Ultragorgon opened his mouth, and a bolt of lightning as thick as a telephone pole shot out, nearly frying the pigs, who wisely retreated back down the stairwell.  Ultragorgon continued.

“I am not so easily defeated, boy.  I have spent a thousand years in a prison many miles under the Goblin City, and I don’t plan to go back there anytime soon.  So, while I think of the most painful and humiliating way for you to die, stay there.  At any rate, my thick hide shall repel your pathetic laser blasts.”

That’s when I got an idea.  First, I silently grabbed a shard of glass and scooped some of the Liquid Fear residue onto it.  Then, I grabbed some nearby duct tape and taped the glass to the inside of my laser gun barrel.  I grabbed the butt of the gun and hollered “Take this, lizard-breath!”  Sure enough, Ultragorgon turned around just as I tossed the gun at him.  He laughed, opened his mouth, and swallowed the laser gun whole-all according to plan.  Finally, I cupped my hands into my mouth and yelled.

“Yo, Ultragorgon!  WHAT DO YOU FEAR?”

Ultragorgon realized his mistake all too late.  A black mist drifted up from the stairwell, and wrapped itself around Ultragorgon’s wings, turning into thick shackles.  Suddenly, something forced Ultragorgon back, pushing him out of the huge hole he had created in the side of the hangar.  He screamed an extremely bad curse word before he hit the street.  But when I looked down, there was no massive dragon corpse.  That’s when the floor turned into a white outline, and I plummeted towards the street, falling unconscious.

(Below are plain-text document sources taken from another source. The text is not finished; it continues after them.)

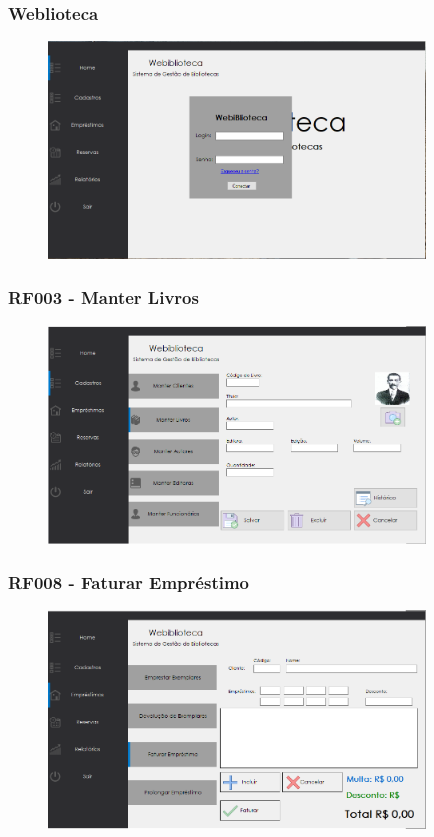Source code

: \documentclass{beamer}
\begin{document}
\begin{frame}

\frametitle{Weblioteca}
\begin{figure}[!ht]
\centering
\includegraphics[width=10cm]{codigo/home.png}

\end{figure}

\end{frame}
\begin{frame}
\frametitle{RF003 - Manter Livros}
\begin{figure}[!ht]
\centering
\includegraphics[width=10cm]{codigo/img1.png}
\end{figure}

\end{frame}
\begin{frame}

\frametitle{RF008 - Faturar Empréstimo}
\begin{figure}[!ht]
\centering
\includegraphics[width=10cm]{codigo/img2.png}
\end{figure}

\end{frame}
\end{document}
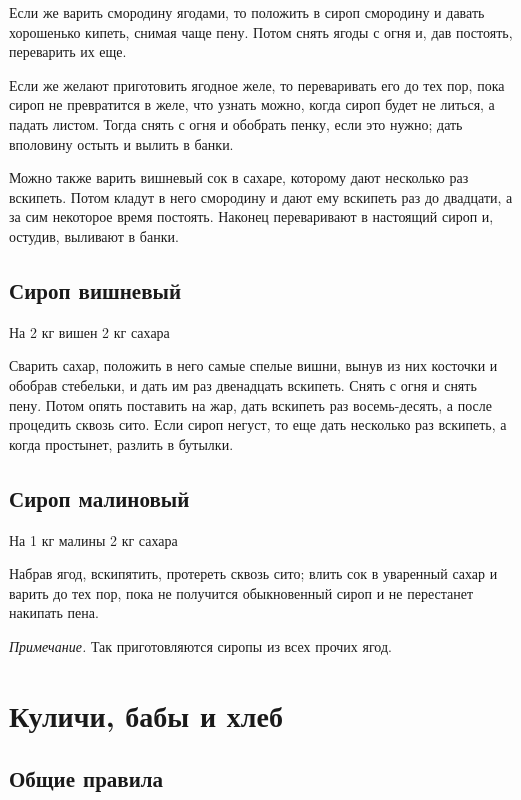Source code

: Если же варить смородину ягодами, то положить в сироп смородину и давать хорошенько кипеть, снимая чаще пену. Потом снять ягоды с огня и, дав постоять, переварить их еще.

Если же желают приготовить ягодное желе, то переваривать его до тех пор, пока сироп не превратится в желе, что узнать можно, когда сироп будет не литься, а падать листом. Тогда снять с огня и обобрать пенку, если это нужно; дать вполовину остыть и вылить в банки.

Можно также варить вишневый сок в сахаре, которому дают несколько раз вскипеть. Потом кладут в него смородину и дают ему вскипеть раз до двадцати, а за сим некоторое время постоять. Наконец переваривают в настоящий сироп и, остудив, выливают в банки.

\subsection{Сироп вишневый}

На 2 кг вишен 2 кг сахара

Сварить сахар, положить в него самые спелые вишни, вынув из них косточки и обобрав стебельки, и дать им раз двенадцать вскипеть. Снять с огня и снять пену. Потом опять поставить на жар, дать вскипеть раз восемь-десять, а после процедить сквозь сито. Если сироп негуст, то еще дать несколько раз вскипеть, а когда простынет, разлить в бутылки.

\subsection{Сироп малиновый}

На 1 кг малины 2 кг сахара

Набрав ягод, вскипятить, протереть сквозь сито; влить сок в уваренный сахар и варить до тех пор, пока не получится обыкновенный сироп и не перестанет накипать пена.

\emph{Примечание.} Так приготовляются сиропы из всех прочих ягод.

\newpage
\section{Куличи, бабы и хлеб}

\subsection*{Общие правила} \label{sec:obschie-hleb}

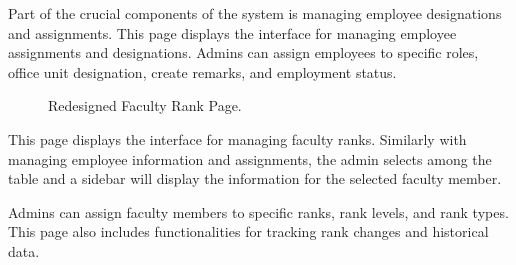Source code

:     Part of the crucial components of the system is managing employee designations and assignments. This page displays the interface for managing employee assignments and designations. Admins can assign employees to specific roles, office unit designation, create remarks, and employment status.

    \begin{figure}[H]
        \centering
        \caption{Redesigned Faculty Rank Page.}
        \label{fig:app-fac-rank}
    \end{figure}

    This page displays the interface for managing faculty ranks. Similarly with managing employee information and assignments, the admin selects among the table and a sidebar will display the information for the selected faculty member.
    
    Admins can assign faculty members to specific ranks, rank levels, and rank types. This page also includes functionalities for tracking rank changes and historical data.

When I woke up, I was in a dark cavern.  Standing over me was-and I couldn’t believe it either, since she dissolved into nothingness and fell out a window-Mildred Huxtetter.  I sat up, both shocked and grateful.  I opened my mouth to speak.

“Mildred, you’re alive!”

Mildred smiled, which looked weird on a beak, and then replied.

“Well, germ warfare has one weakness!”

“What is it?  Some exotic concoction made of Garthim shells and Crystal Bat liver?”

“No, chicken soup.  But still, I heard how you imprisoned Ultragorgon and saved us all from an untimely death.”

“Aw, it was nothing!  By the way, where are we?”

“Oubliette.  Don’t worry, there’s a way out, it’s just that very few know about it.”

“What’s my family gonna think of me being nursed back to health in an underground prison by a Muppet?”

“Time works differently in other dimensions.  If it’s a year here, it’s a millisecond there.”

“Neato.  So, where to next?”

“We’ve got a little trouble at the Furry Arms Hotel.  Mr. Johnson’s luggage keeps disappearing.  He says it’s that pesky receptionist, but we suspect a Fiery working for the Darkhands.  Mr. Johnson is, after all, an important businessman who has ties in the Goblin City.”

“When do we leave for Sesame Street?”

“Just as soon as we get out of this place!”